__Problem description__. Transcribe the tail of the listing: start at the line containing "that training data" and stop after the last line, keeping every character as is and adding nothing.

__Supplied records__.

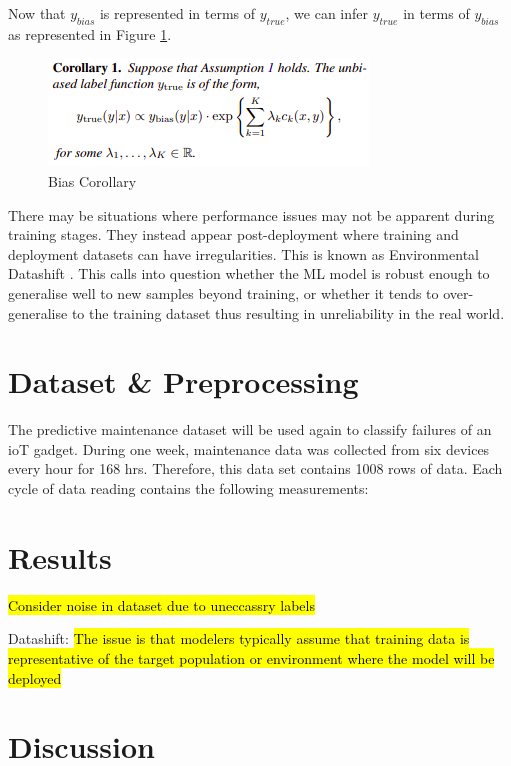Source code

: \documentclass[a4paper,12pt]{report}
\begin{document}
Now that $y_{bias}$ is represented in terms of $y_{true}$, we can infer $y_{true}$ in terms of $y_{bias}$ as represented in Figure \ref{fig:Corollary}.

\begin{figure}[h]
    \includegraphics[scale =0.8]{corollary.png}
    \centering
    \caption{Bias Corollary \cite{Jiang}}
    \label{fig:Corollary}
\end{figure}

There may be situations where performance issues may not be apparent during training stages. 
They instead appear post-deployment where training and deployment datasets can have irregularities. 
This is known as Environmental Datashift \cite{saria2019tutorial}. 
This calls into question whether the ML model is robust enough to generalise well to new samples beyond training, or whether it tends to over-generalise to the training dataset thus resulting in unreliability in the real world.


\section{Dataset \& Preprocessing}
The predictive maintenance dataset will be used again to classify failures of an ioT gadget.
During one week, maintenance data was collected from six devices every hour for 168 hrs.
Therefore, this data set contains 1008 rows of data. 
Each cycle of data reading contains the following measurements: 

\section{Results}
\hl{Consider noise in dataset due to uneccassry labels}

Datashift:
\hl{The issue is that modelers typically assume that training data
is representative of the target population or environment where
the model will be deployed} \cite{saria2019tutorial}

\section{Discussion}
\end{document}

__Written reply__.
\hl{The issue is that modelers typically assume that training data
is representative of the target population or environment where
the model will be deployed} \cite{saria2019tutorial}

\section{Discussion}
\end{document}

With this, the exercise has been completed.